What you need to know about how Social Security is managed by the government.

For some, Social Security is their only source of retirement income. Amid the growing belief that Social Security will no longer be available when they retire, many people feel they should grab it while they can. Even though this means they could be missing out on thousands of dollars in benefits over their lifetimes, they take it as soon as they are eligible.

This reliance on Social Security – combined with fear generated by lingering conspiracy theories – often causes retirees to make poor choices when it comes to claiming benefits.

In recent years, Social Security planning and education have become an integral part of overall financial planning. It’s important to take a close look at how Social Security fits into your overall retirement plan, recognizing that the optimal claiming strategy is dependent upon each individual’s unique circumstances.

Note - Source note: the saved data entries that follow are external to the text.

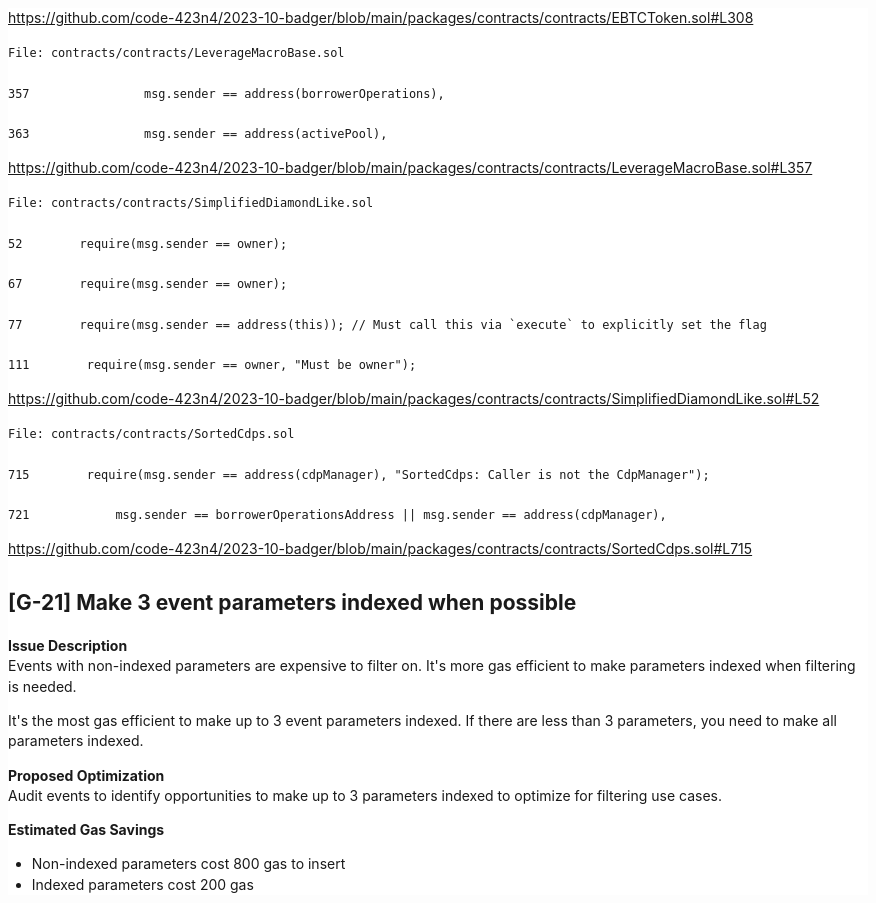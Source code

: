 https://github.com/code-423n4/2023-10-badger/blob/main/packages/contracts/contracts/EBTCToken.sol#L308

```solidity
File: contracts/contracts/LeverageMacroBase.sol

357                msg.sender == address(borrowerOperations),

363                msg.sender == address(activePool),
```

https://github.com/code-423n4/2023-10-badger/blob/main/packages/contracts/contracts/LeverageMacroBase.sol#L357

```solidity
File: contracts/contracts/SimplifiedDiamondLike.sol

52        require(msg.sender == owner);

67        require(msg.sender == owner);

77        require(msg.sender == address(this)); // Must call this via `execute` to explicitly set the flag

111        require(msg.sender == owner, "Must be owner");
```

https://github.com/code-423n4/2023-10-badger/blob/main/packages/contracts/contracts/SimplifiedDiamondLike.sol#L52

```solidity
File: contracts/contracts/SortedCdps.sol

715        require(msg.sender == address(cdpManager), "SortedCdps: Caller is not the CdpManager");

721            msg.sender == borrowerOperationsAddress || msg.sender == address(cdpManager),
```

https://github.com/code-423n4/2023-10-badger/blob/main/packages/contracts/contracts/SortedCdps.sol#L715

## [G-21] Make 3 event parameters indexed when possible

**Issue Description**\
Events with non-indexed parameters are expensive to filter on. It's more gas efficient to make parameters indexed when filtering is needed.

It's the most gas efficient to make up to 3 event parameters indexed. If there are less than 3 parameters, you need to make all parameters indexed.

**Proposed Optimization**\
Audit events to identify opportunities to make up to 3 parameters indexed to optimize for filtering use cases.

**Estimated Gas Savings**

- Non-indexed parameters cost 800 gas to insert
- Indexed parameters cost 200 gas
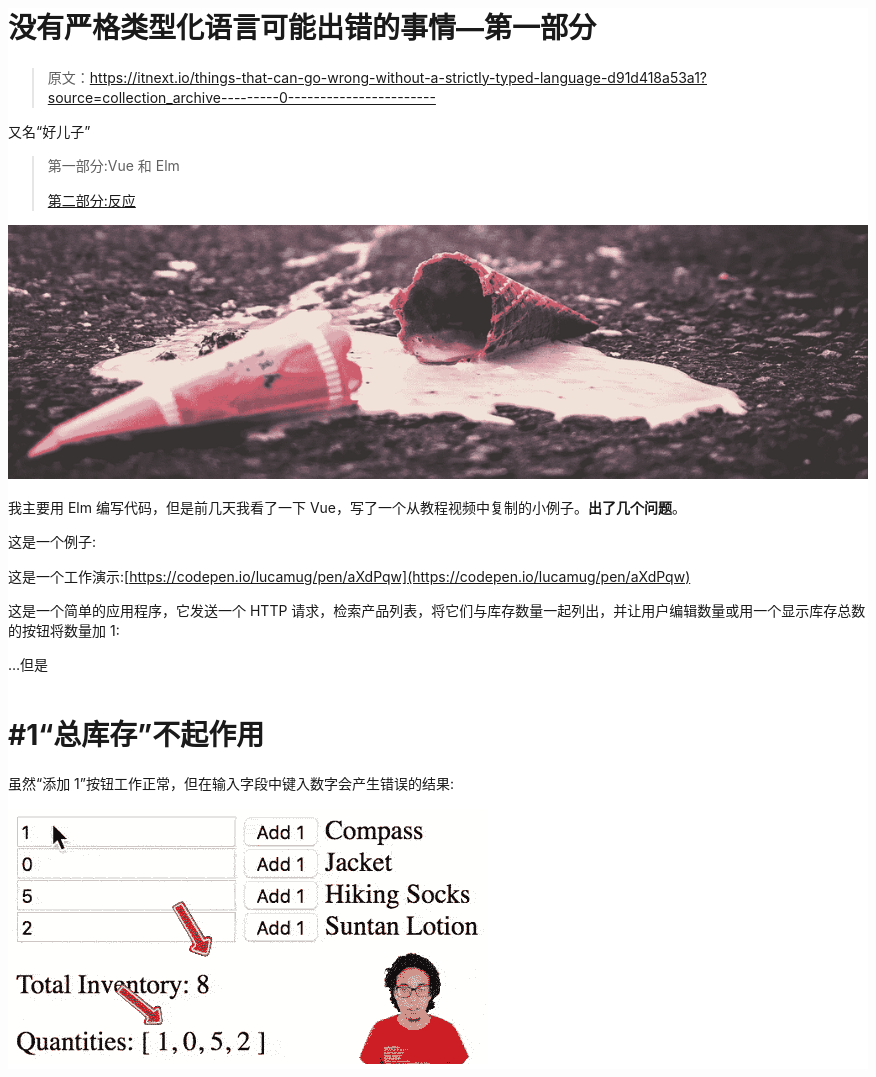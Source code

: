 # 没有严格类型化语言可能出错的事情—第一部分

> 原文：<https://itnext.io/things-that-can-go-wrong-without-a-strictly-typed-language-d91d418a53a1?source=collection_archive---------0----------------------->

又名“好儿子”

> 第一部分:Vue 和 Elm
> 
> [第二部分:反应](https://medium.com/@l.mugnaini/things-that-can-go-wrong-without-a-strictly-typed-language-part-ii-8b239a85f35a)

![](img/d50b2a495f02d5357a4e2d7dad135527.png)

我主要用 Elm 编写代码，但是前几天我看了一下 Vue，写了一个从教程视频中复制的小例子。**出了几个问题**。

这是一个例子:

这是一个工作演示:[https://codepen.io/lucamug/pen/aXdPqw](https://codepen.io/lucamug/pen/aXdPqw)

这是一个简单的应用程序，它发送一个 HTTP 请求，检索产品列表，将它们与库存数量一起列出，并让用户编辑数量或用一个显示库存总数的按钮将数量加 1:

…但是

# #1“总库存”不起作用

虽然“添加 1”按钮工作正常，但在输入字段中键入数字会产生错误的结果:

![](img/87122ad8ee4eebdad62673ee99311d3d.png)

One belief that needs to be dismantled is that Social Security will not be around when it is most needed.

Every so often we like to share articles from authors outside of our firm when we think they are of particular interest. Elaine Floyd, an authority on Social Security rules and strategies, recently wrote about the Social Security trust fund, specifically dispelling beliefs that it has been taken over and spent by the government and is now bankrupt.

Here are a few excerpts from the interview, used with permission by Horsesmouth.

“What Has the Government Done with the Social Security Trust Fund?”
By Elaine Floyd

Some form of this Social Security conspiracy theory has been going around for years: That the trust fund is just a bunch of I.O.U.s. That the government has spent all the money. That there is no trust fund. That Social Security is bankrupt.

Government malfeasance of our Social Security system is one of the most popular and tenacious of all conspiracy theories. It probably started shortly after the trust fund was established in 1939.

Between those who objected to the underlying concept of the government taxing the people and using that money to pay benefits to retirees (it will “destroy initiative, discourage thrift, stifle individual responsibility”), to those who simply don’t trust the government, confusion has always swirled around the Social Security system and how it is financed.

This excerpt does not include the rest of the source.